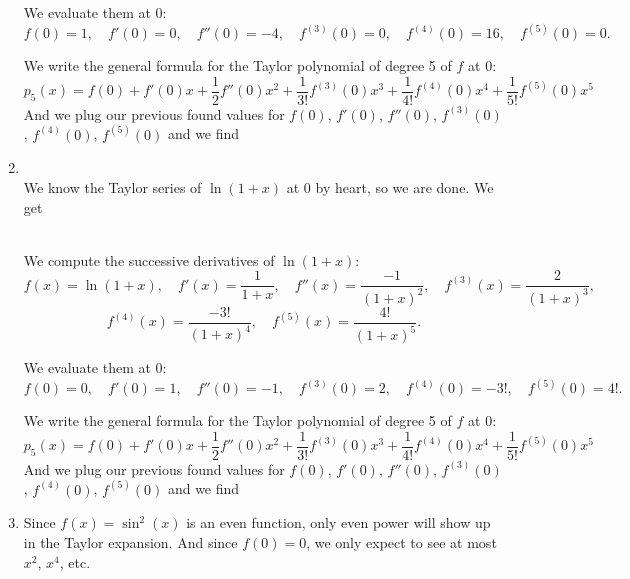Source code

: \documentclass[pdftex,11pt]{article}
\begin{document}
\begin{enumerate}
We evaluate them at $0$:
$$ 
f(0) = 1,
\quad
f'(0) = 0,
\quad
f''(0) = -4,
\quad
f^{(3)}(0) = 0,
\quad
f^{(4)}(0) = 16,
\quad
f^{(5)}(0) = 0.
$$

We write the general formula for the Taylor polynomial of degree 5 of $f$ at $0$:
$$ 
p_5(x) = f(0) + f'(0) x + \frac{1}{2} f''(0) x^2 + \frac{1}{3!} f^{(3)}(0) x^3 + \frac{1}{4!} f^{(4)}(0) x^4 + \frac{1}{5!} f^{(5)}(0) x^5
$$
And we plug our previous found values for $f(0)$, $f'(0)$,
$f''(0)$,
$f^{(3)}(0)$,
$f^{(4)}(0)$,
$f^{(5)}(0)$
and we find
\begin{center}
\end{center}


\item
{}\\

We know the Taylor series of $\ln(1+x)$ at $0$ by heart, so we are done.
We get
\begin{center}
\end{center}


\\

We compute the successive derivatives of $\ln(1+x)$:
$$ 
f(x) = \ln(1+x),
\quad
f'(x) = \frac{1}{1+x},
\quad
f''(x) = \frac{-1}{(1+x)^2},
\quad
f^{(3)}(x) = \frac{2}{(1+x)^3},
$$$$
f^{(4)}(x) = \frac{-3!}{(1+x)^4},
\quad
f^{(5)}(x) = \frac{4!}{(1+x)^5}.
$$

We evaluate them at $0$:
$$ 
f(0) = 0,
\quad
f'(0) = 1,
\quad
f''(0) = -1,
\quad
f^{(3)}(0) = 2,
\quad
f^{(4)}(0) = -3!,
\quad
f^{(5)}(0) = 4!.
$$

We write the general formula for the Taylor polynomial of degree 5 of $f$ at $0$:
$$ 
p_5(x) = f(0) + f'(0) x + \frac{1}{2} f''(0) x^2 + \frac{1}{3!} f^{(3)}(0) x^3 + \frac{1}{4!} f^{(4)}(0) x^4 + \frac{1}{5!} f^{(5)}(0) x^5
$$
And we plug our previous found values for $f(0)$, $f'(0)$,
$f''(0)$,
$f^{(3)}(0)$,
$f^{(4)}(0)$,
$f^{(5)}(0)$
and we find
\begin{center}
\end{center}


\item
Since $f(x) = \sin^2(x)$ is an even function, only even power will show up in
the Taylor expansion. And since $f(0)=0$, we only expect to see at most $x^2$,
$x^4$, etc.\\


\end{enumerate}
\end{document}
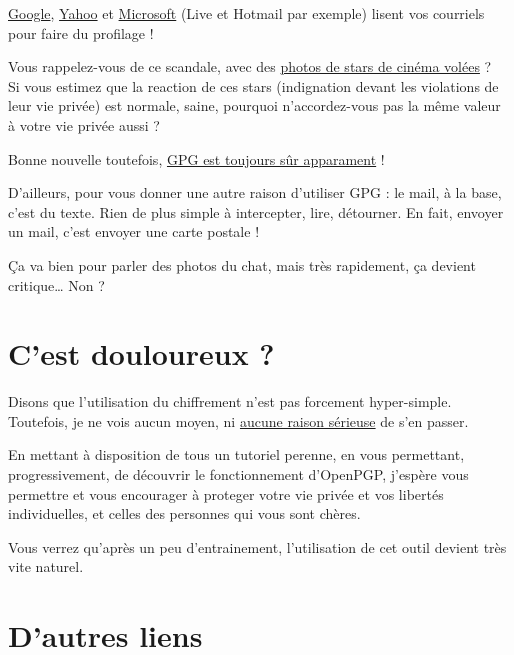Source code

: \href{http://www.linformaticien.com/actualites/id/32860/google-lit-vos-mails-et-assume.aspx}{Google},
\href{http://www.zdnet.fr/actualites/yahoo-lit-les-emails-de-ses-utilisateurs-quoi-de-neuf-doc-39791003.htm}{Yahoo}
et \href{https://tosdr.org/\#microsoft}{Microsoft} (Live et Hotmail par exemple) lisent vos courriels pour faire du profilage !

Vous rappelez-vous de ce scandale, avec des
\href{http://www.huffingtonpost.fr/2014/09/02/jennifer-lawrence-nue-piratage-internet-kate-upton-photos-celebgate_n_5745970.html}{photos
de stars de cinéma volées} ?\\Si vous estimez que la reaction de ces
stars (indignation devant les violations de leur vie privée) est
normale, saine, pourquoi n'accordez-vous pas la même valeur à votre vie
privée aussi ?

Bonne nouvelle toutefois,
\href{http://www.ginjfo.com/actualites/politique-et-economie/espionnage-nsa-depose-les-armes-devant-certaines-solutions-cryptage-20141230}{GPG
est toujours sûr apparament} !

D'ailleurs, pour vous donner une autre raison d'utiliser GPG : le mail,
à la base, c'est du texte. Rien de plus simple à intercepter, lire,
détourner. En fait, envoyer un mail, c'est envoyer une carte postale !

Ça va bien pour parler des photos du chat, mais très rapidement, ça
devient critique\ldots{} Non ?

\section{C'est douloureux ?}\label{cest-douloureux}

Disons que l'utilisation du chiffrement n'est pas forcement
hyper-simple. Toutefois, je ne vois aucun moyen, ni
\href{http://www.itespresso.fr/nsa-se-mobilise-casser-chiffrement-donnees-85704.html}{aucune
raison sérieuse} de s'en passer.

En mettant à disposition de tous un tutoriel perenne, en vous
permettant, progressivement, de découvrir le fonctionnement d'OpenPGP,
j'espère vous permettre et vous encourager à proteger votre vie privée
et vos libertés individuelles, et celles des personnes qui vous sont
chères.

Vous verrez qu'après un peu d'entrainement, l'utilisation de cet outil
devient très vite naturel.

\section{D'autres liens}\label{dautres-liens}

● **About this exercise**
Give back each entry exactly as it appears, with no pictures.

● **Output for this task**
Source code

: \documentclass[pdftex,11pt]{article}
\begin{document}
\begin{enumerate}
We evaluate them at $0$:
$$ 
f(0) = 1,
\quad
f'(0) = 0,
\quad
f''(0) = -4,
\quad
f^{(3)}(0) = 0,
\quad
f^{(4)}(0) = 16,
\quad
f^{(5)}(0) = 0.
$$

We write the general formula for the Taylor polynomial of degree 5 of $f$ at $0$:
$$ 
p_5(x) = f(0) + f'(0) x + \frac{1}{2} f''(0) x^2 + \frac{1}{3!} f^{(3)}(0) x^3 + \frac{1}{4!} f^{(4)}(0) x^4 + \frac{1}{5!} f^{(5)}(0) x^5
$$
And we plug our previous found values for $f(0)$, $f'(0)$,
$f''(0)$,
$f^{(3)}(0)$,
$f^{(4)}(0)$,
$f^{(5)}(0)$
and we find
\begin{center}
\end{center}


\item
{}\\

We know the Taylor series of $\ln(1+x)$ at $0$ by heart, so we are done.
We get
\begin{center}
\end{center}


\\

We compute the successive derivatives of $\ln(1+x)$:
$$ 
f(x) = \ln(1+x),
\quad
f'(x) = \frac{1}{1+x},
\quad
f''(x) = \frac{-1}{(1+x)^2},
\quad
f^{(3)}(x) = \frac{2}{(1+x)^3},
$$$$
f^{(4)}(x) = \frac{-3!}{(1+x)^4},
\quad
f^{(5)}(x) = \frac{4!}{(1+x)^5}.
$$

We evaluate them at $0$:
$$ 
f(0) = 0,
\quad
f'(0) = 1,
\quad
f''(0) = -1,
\quad
f^{(3)}(0) = 2,
\quad
f^{(4)}(0) = -3!,
\quad
f^{(5)}(0) = 4!.
$$

We write the general formula for the Taylor polynomial of degree 5 of $f$ at $0$:
$$ 
p_5(x) = f(0) + f'(0) x + \frac{1}{2} f''(0) x^2 + \frac{1}{3!} f^{(3)}(0) x^3 + \frac{1}{4!} f^{(4)}(0) x^4 + \frac{1}{5!} f^{(5)}(0) x^5
$$
And we plug our previous found values for $f(0)$, $f'(0)$,
$f''(0)$,
$f^{(3)}(0)$,
$f^{(4)}(0)$,
$f^{(5)}(0)$
and we find
\begin{center}
\end{center}


\item
Since $f(x) = \sin^2(x)$ is an even function, only even power will show up in
the Taylor expansion. And since $f(0)=0$, we only expect to see at most $x^2$,
$x^4$, etc.\\


\end{enumerate}
\end{document}
Source code

: \href{http://www.linformaticien.com/actualites/id/32860/google-lit-vos-mails-et-assume.aspx}{Google},
\href{http://www.zdnet.fr/actualites/yahoo-lit-les-emails-de-ses-utilisateurs-quoi-de-neuf-doc-39791003.htm}{Yahoo}
et \href{https://tosdr.org/\#microsoft}{Microsoft} (Live et Hotmail par exemple) lisent vos courriels pour faire du profilage !

Vous rappelez-vous de ce scandale, avec des
\href{http://www.huffingtonpost.fr/2014/09/02/jennifer-lawrence-nue-piratage-internet-kate-upton-photos-celebgate_n_5745970.html}{photos
de stars de cinéma volées} ?\\Si vous estimez que la reaction de ces
stars (indignation devant les violations de leur vie privée) est
normale, saine, pourquoi n'accordez-vous pas la même valeur à votre vie
privée aussi ?

Bonne nouvelle toutefois,
\href{http://www.ginjfo.com/actualites/politique-et-economie/espionnage-nsa-depose-les-armes-devant-certaines-solutions-cryptage-20141230}{GPG
est toujours sûr apparament} !

D'ailleurs, pour vous donner une autre raison d'utiliser GPG : le mail,
à la base, c'est du texte. Rien de plus simple à intercepter, lire,
détourner. En fait, envoyer un mail, c'est envoyer une carte postale !

Ça va bien pour parler des photos du chat, mais très rapidement, ça
devient critique\ldots{} Non ?

\section{C'est douloureux ?}\label{cest-douloureux}

Disons que l'utilisation du chiffrement n'est pas forcement
hyper-simple. Toutefois, je ne vois aucun moyen, ni
\href{http://www.itespresso.fr/nsa-se-mobilise-casser-chiffrement-donnees-85704.html}{aucune
raison sérieuse} de s'en passer.

En mettant à disposition de tous un tutoriel perenne, en vous
permettant, progressivement, de découvrir le fonctionnement d'OpenPGP,
j'espère vous permettre et vous encourager à proteger votre vie privée
et vos libertés individuelles, et celles des personnes qui vous sont
chères.

Vous verrez qu'après un peu d'entrainement, l'utilisation de cet outil
devient très vite naturel.

\section{D'autres liens}\label{dautres-liens}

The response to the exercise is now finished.